(Dataset records)
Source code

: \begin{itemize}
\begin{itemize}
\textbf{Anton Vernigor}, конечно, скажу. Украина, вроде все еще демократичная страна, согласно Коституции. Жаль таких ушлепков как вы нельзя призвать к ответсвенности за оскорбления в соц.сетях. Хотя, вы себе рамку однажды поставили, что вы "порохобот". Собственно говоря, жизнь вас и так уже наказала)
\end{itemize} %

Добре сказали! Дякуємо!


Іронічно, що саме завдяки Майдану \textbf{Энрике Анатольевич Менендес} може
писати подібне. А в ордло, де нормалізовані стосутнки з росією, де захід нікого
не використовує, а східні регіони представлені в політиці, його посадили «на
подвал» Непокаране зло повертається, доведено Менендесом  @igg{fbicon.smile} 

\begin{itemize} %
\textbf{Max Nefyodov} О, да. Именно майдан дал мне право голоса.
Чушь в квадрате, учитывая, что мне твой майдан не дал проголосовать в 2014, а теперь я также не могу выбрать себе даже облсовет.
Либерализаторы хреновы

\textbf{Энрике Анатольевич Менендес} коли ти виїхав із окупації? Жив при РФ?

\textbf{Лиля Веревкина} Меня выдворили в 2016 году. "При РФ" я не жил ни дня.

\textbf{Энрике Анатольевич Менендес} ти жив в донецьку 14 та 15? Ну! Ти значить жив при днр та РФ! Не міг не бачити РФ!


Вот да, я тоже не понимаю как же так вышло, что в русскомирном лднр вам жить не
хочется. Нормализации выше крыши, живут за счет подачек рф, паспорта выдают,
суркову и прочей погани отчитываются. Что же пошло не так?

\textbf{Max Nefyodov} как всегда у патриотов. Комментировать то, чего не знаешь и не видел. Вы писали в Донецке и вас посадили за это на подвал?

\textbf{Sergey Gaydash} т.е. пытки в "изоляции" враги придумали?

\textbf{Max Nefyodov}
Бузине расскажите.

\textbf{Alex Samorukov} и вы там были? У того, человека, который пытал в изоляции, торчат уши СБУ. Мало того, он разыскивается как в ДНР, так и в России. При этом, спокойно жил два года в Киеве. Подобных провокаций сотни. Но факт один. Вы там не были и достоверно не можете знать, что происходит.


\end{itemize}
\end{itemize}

Work task ▸ Lines to set down from above: the line with "не бачити РФ!", the line with "т.е. пытки в", and every line between, each exactly as written.

Output for this exercise ▸
\textbf{Энрике Анатольевич Менендес} ти жив в донецьку 14 та 15? Ну! Ти значить жив при днр та РФ! Не міг не бачити РФ!


Вот да, я тоже не понимаю как же так вышло, что в русскомирном лднр вам жить не
хочется. Нормализации выше крыши, живут за счет подачек рф, паспорта выдают,
суркову и прочей погани отчитываются. Что же пошло не так?

\textbf{Max Nefyodov} как всегда у патриотов. Комментировать то, чего не знаешь и не видел. Вы писали в Донецке и вас посадили за это на подвал?

\textbf{Sergey Gaydash} т.е. пытки в "изоляции" враги придумали?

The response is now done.